Upon receipt of this letter, Tartaglio reported the entire matter to Bally’s General Counsel, Dennis Venuti. Venuti reviewed the correspondence and concluded that Bally’s risked claims from the affected employees, from their union, and from OSHA. As he testified before the Administrative Law Judge, “I reached the conclusion ... that I had to, at this point, start the process of preparing a defense against such claims.” Accordingly, Venuti decided that Bally’s should retain a technical expert to test the emissions from the dishwasher. In an internal memorandum dated April 17, Venuti directed Tartaglio to hire such an expert to prepare a report for Venuti’s exclusive use. On April 20, Bally’s took the dishwasher out of regular service. On May 4 and 5, the consulting firm of J.C. Anderson Associates conducted air sampling tests on the dishwasher. The firm prepared a report of the test results and gave the report only to Venuti.

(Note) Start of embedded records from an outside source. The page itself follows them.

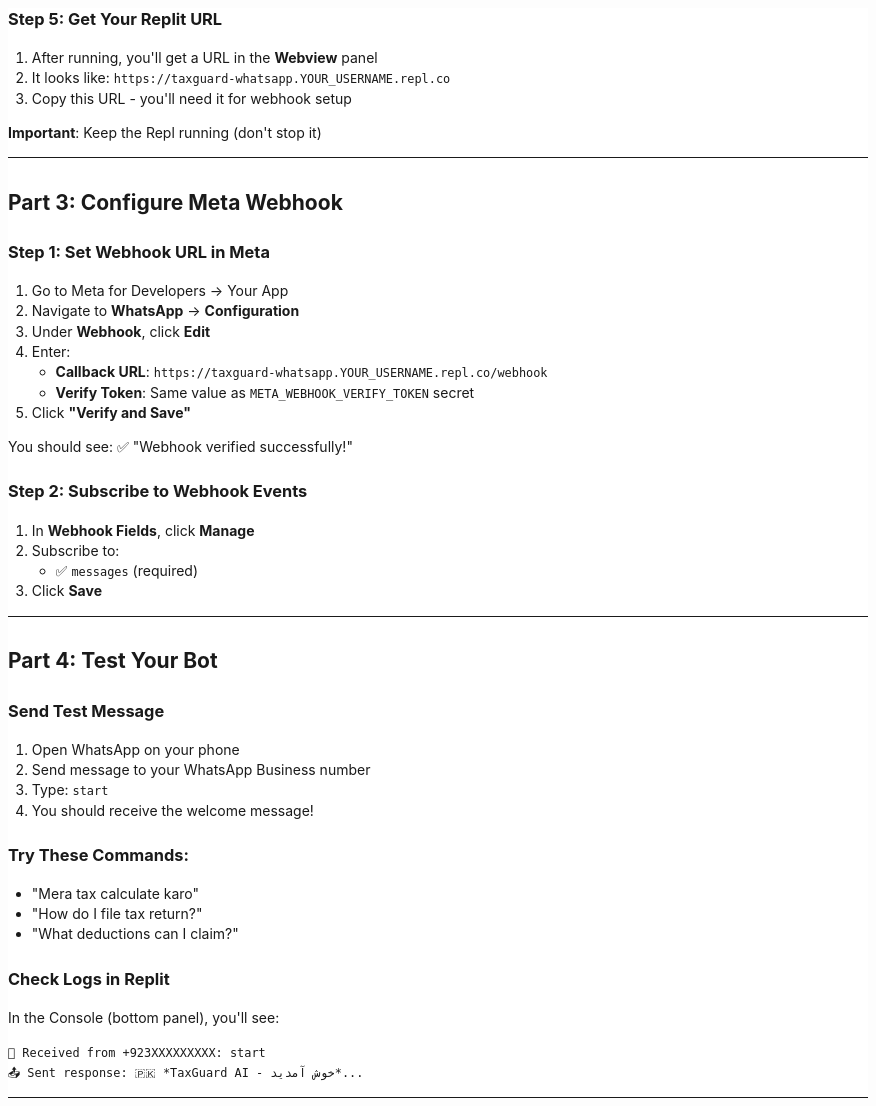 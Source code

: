 ### Step 5: Get Your Replit URL

1. After running, you'll get a URL in the **Webview** panel
2. It looks like: `https://taxguard-whatsapp.YOUR_USERNAME.repl.co`
3. Copy this URL - you'll need it for webhook setup

**Important**: Keep the Repl running (don't stop it)

---

## Part 3: Configure Meta Webhook

### Step 1: Set Webhook URL in Meta

1. Go to Meta for Developers → Your App
2. Navigate to **WhatsApp** → **Configuration**
3. Under **Webhook**, click **Edit**
4. Enter:
   - **Callback URL**: `https://taxguard-whatsapp.YOUR_USERNAME.repl.co/webhook`
   - **Verify Token**: Same value as `META_WEBHOOK_VERIFY_TOKEN` secret
5. Click **"Verify and Save"**

You should see: ✅ "Webhook verified successfully!"

### Step 2: Subscribe to Webhook Events

1. In **Webhook Fields**, click **Manage**
2. Subscribe to:
   - ✅ `messages` (required)
3. Click **Save**

---

## Part 4: Test Your Bot

### Send Test Message

1. Open WhatsApp on your phone
2. Send message to your WhatsApp Business number
3. Type: `start`
4. You should receive the welcome message!

### Try These Commands:
- "Mera tax calculate karo"
- "How do I file tax return?"
- "What deductions can I claim?"

### Check Logs in Replit

In the Console (bottom panel), you'll see:
```
📩 Received from +923XXXXXXXXX: start
📤 Sent response: 🇵🇰 *TaxGuard AI - خوش آمدید*...
```

---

Following the consultant’s submission of the report, OSHA and Venuti initiated another exchange of communications. On May 29, an OSHA representative telephoned Venuti to request a copy of the report. Venuti refused, claiming that the report was protected by the attorney-client [1255]*1255privilege and the work product doctrine.1 OSHA then wrote Bally’s on June 2, stating that “[u]nless the complainant disputes your statements [regarding correction of the iodine problem] and provides us with additional information in the next few days, you may consider this matter closed.” The letter also asserted OSHA’s and the employees’ right to a copy of the report under the records access rule, 29 C.F.R. § 1910.20 (1991), and stated that “[i]f upon request, you refuse to provide the results to employees or their representatives OSHA would be required to take appropriate action.” Three days later, the bar employees’ union also wrote Bally’s to request a copy of the report. Bally’s denied both requests on the ground that the report constituted work product. The complaining employee has since brought a personal injury action against Bally’s in New Jersey state court based on the dishwasher emissions.

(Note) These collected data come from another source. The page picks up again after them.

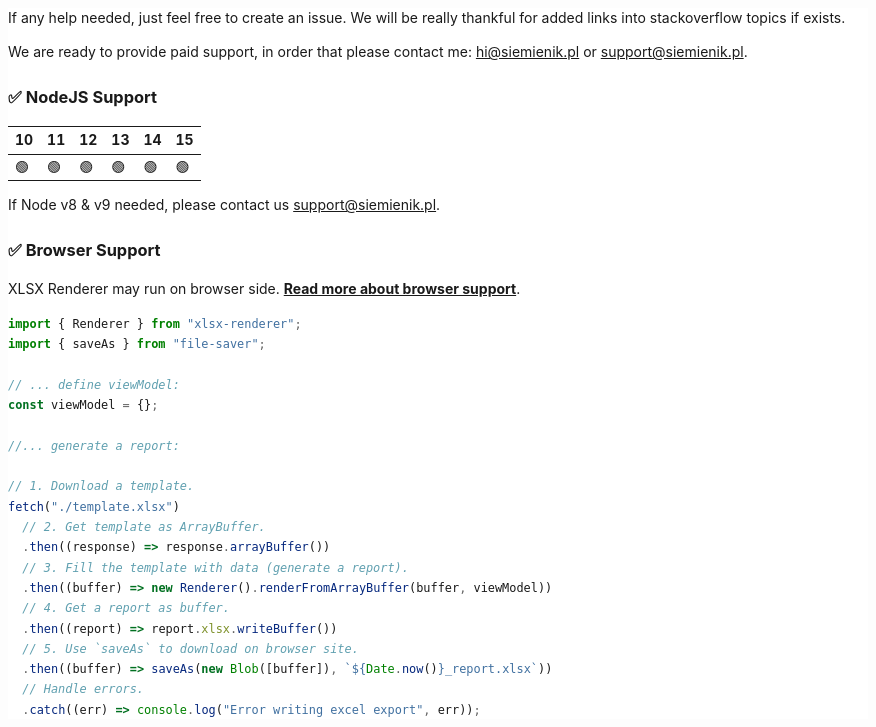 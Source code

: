 If any help needed, just feel free to create an issue. We will be really thankful for added links into stackoverflow topics if exists.

We are ready to provide paid support, in order that please contact me: [hi@siemienik.pl](mailto://hi@siemienik.pl) or [support@siemienik.pl](mailto://support@siemienik.pl).

### ✅ NodeJS Support

|  10 |  11 |  12 |  13 |  14 | 15 |
|-----|-----|-----|-----|-----|----|
| 🟢 |  🟢 | 🟢 |  🟢 | 🟢 | 🟢 |

If Node v8 & v9 needed, please contact us [support@siemienik.pl](mailto://support@siemienik.pl).

### ✅ Browser Support

XLSX Renderer may run on browser side. [**Read more about browser support**](https://github.com/Siemienik/XToolset/issues/93#issuecomment-797835786).

```js
import { Renderer } from "xlsx-renderer";
import { saveAs } from "file-saver";

// ... define viewModel:
const viewModel = {};

//... generate a report:

// 1. Download a template.
fetch("./template.xlsx")
  // 2. Get template as ArrayBuffer.
  .then((response) => response.arrayBuffer())
  // 3. Fill the template with data (generate a report).
  .then((buffer) => new Renderer().renderFromArrayBuffer(buffer, viewModel))
  // 4. Get a report as buffer.
  .then((report) => report.xlsx.writeBuffer())
  // 5. Use `saveAs` to download on browser site.
  .then((buffer) => saveAs(new Blob([buffer]), `${Date.now()}_report.xlsx`))
  // Handle errors.
  .catch((err) => console.log("Error writing excel export", err));
```

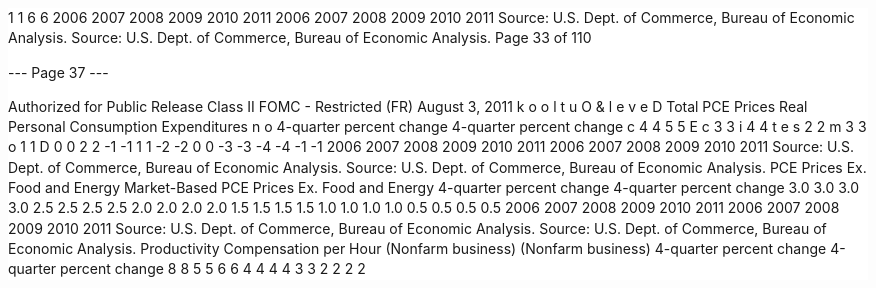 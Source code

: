 1 1 6 6
2006 2007 2008 2009 2010 2011 2006 2007 2008 2009 2010 2011
Source: U.S. Dept. of Commerce, Bureau of Economic Analysis. Source: U.S. Dept. of Commerce, Bureau of Economic Analysis.
Page 33 of 110

--- Page 37 ---

Authorized for Public Release
Class II FOMC - Restricted (FR) August 3, 2011
k
o
o
l
t
u
O
&
l
e
v
e
D Total PCE Prices
Real Personal Consumption Expenditures
n
o 4-quarter percent change 4-quarter percent change
c 4 4 5 5
E
c 3 3
i 4 4
t
e s 2 2
m 3 3
o 1 1
D
0 0 2 2
-1 -1
1 1
-2 -2
0 0
-3 -3
-4 -4 -1 -1
2006 2007 2008 2009 2010 2011 2006 2007 2008 2009 2010 2011
Source: U.S. Dept. of Commerce, Bureau of Economic Analysis. Source: U.S. Dept. of Commerce, Bureau of Economic Analysis.
PCE Prices Ex. Food and Energy Market-Based PCE Prices
Ex. Food and Energy
4-quarter percent change 4-quarter percent change
3.0 3.0 3.0 3.0
2.5 2.5 2.5 2.5
2.0 2.0 2.0 2.0
1.5 1.5 1.5 1.5
1.0 1.0 1.0 1.0
0.5 0.5 0.5 0.5
2006 2007 2008 2009 2010 2011 2006 2007 2008 2009 2010 2011
Source: U.S. Dept. of Commerce, Bureau of Economic Analysis. Source: U.S. Dept. of Commerce, Bureau of Economic Analysis.
Productivity Compensation per Hour
(Nonfarm business) (Nonfarm business)
4-quarter percent change 4-quarter percent change
8 8 5 5
6 6 4 4
4 4 3 3
2 2 2 2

On July 27, OSHA served Bally’s with a subpoena duces tecum demanding the report. Through outside counsel it retained to handle this matter, Bally’s responded by letter on August 17, setting forth its opposition to the subpoena. OSHA then abandoned its efforts to enforce the subpoena. Instead, on October 26, OSHA issued a citation to Bally’s for willfully violating the records access rule by refusing to provide the agency with a copy of the report. On January 20, 1988, OSHA issued a second citation alleging that Bally’s had willfully violated a separate provision of the records access rule by denying the union a copy of the report.

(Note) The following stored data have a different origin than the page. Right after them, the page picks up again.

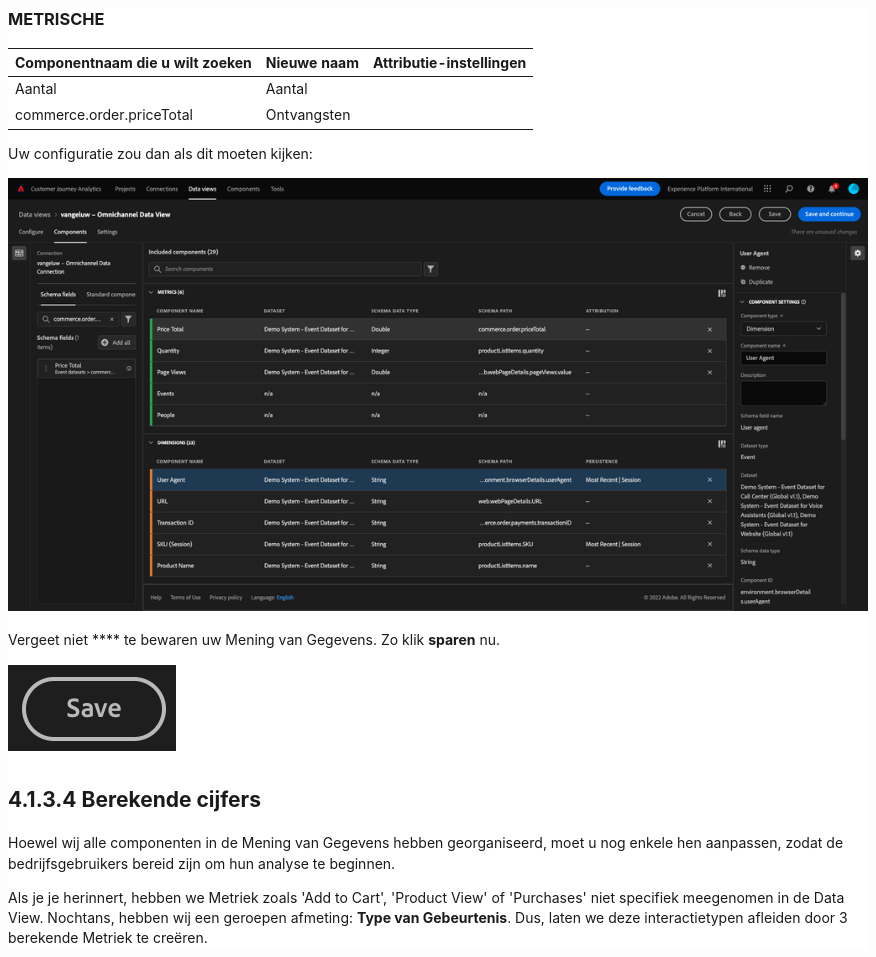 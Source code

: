 ### METRISCHE

| Componentnaam die u wilt zoeken | Nieuwe naam | Attributie-instellingen |
| ----------------- |-------------| --------------------| 
| Aantal | Aantal |          |
| commerce.order.priceTotal | Ontvangsten |         |

Uw configuratie zou dan als dit moeten kijken:

![ demo ](./images/11-v2.png)

Vergeet niet **** te bewaren uw Mening van Gegevens. Zo klik **sparen** nu.

![ demo ](./images/12-v2s.png)

## 4.1.3.4 Berekende cijfers


Hoewel wij alle componenten in de Mening van Gegevens hebben georganiseerd, moet u nog enkele hen aanpassen, zodat de bedrijfsgebruikers bereid zijn om hun analyse te beginnen.

Als je je herinnert, hebben we Metriek zoals &#39;Add to Cart&#39;, &#39;Product View&#39; of &#39;Purchases&#39; niet specifiek meegenomen in de Data View.
Nochtans, hebben wij een geroepen afmeting: **Type van Gebeurtenis**. Dus, laten we deze interactietypen afleiden door 3 berekende Metriek te creëren.
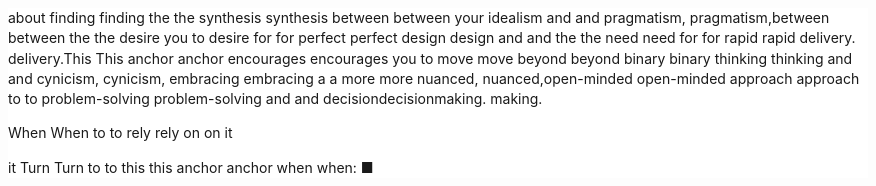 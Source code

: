 about finding
finding the
the synthesis
synthesis between
between your
idealism and
and pragmatism,
pragmatism,between
between the
the
desire
you to
desire for
for perfect
perfect design
design and
and the
the need
need for
for rapid
rapid delivery.
delivery.This
This anchor
anchor encourages
encourages you
to move
move beyond
beyond binary
binary
thinking
thinking and
and cynicism,
cynicism, embracing
embracing a
a more
more nuanced,
nuanced,open-minded
open-minded approach
approach to
to problem-solving
problem-solving and
and decisiondecisionmaking.
making.

When
When to
to rely
rely on
on it

it
Turn
Turn to
to this
this anchor
anchor when
when:
■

Bally’s contested the citations before the Occupational Safety and Health Review Commission, again asserting its claim of work product. The case was assigned to an Administrative Law Judge, who sustained the citations following a hearing and an examination of the contested report in camera. In upholding the citations, the AU determined that the report did not qualify as work product because it contained purely technical information which required no legal interpretation. The AU then ruled that, even assuming the report constituted work product, OSHA and the union were entitled to the report. He based this determination on his finding that they had demonstrated a “substantial need” for the report because Bally’s had taken the dishwasher out of service following the tests, thus denying OSHA and the employees the opportunity to test the machine themselves. The AU also ruled that OSHA could not be faulted for failing to conduct its own test because OSHA had reasonably relied upon Bally’s to share the test results. Bally’s petitioned the Commission for review.2

The Commission reversed the AU’s decision in all respects and vacated the citations. In upholding Bally’s claim, the Commission determined that the work product doctrine applies to document requests made under OSHA’s records access rule.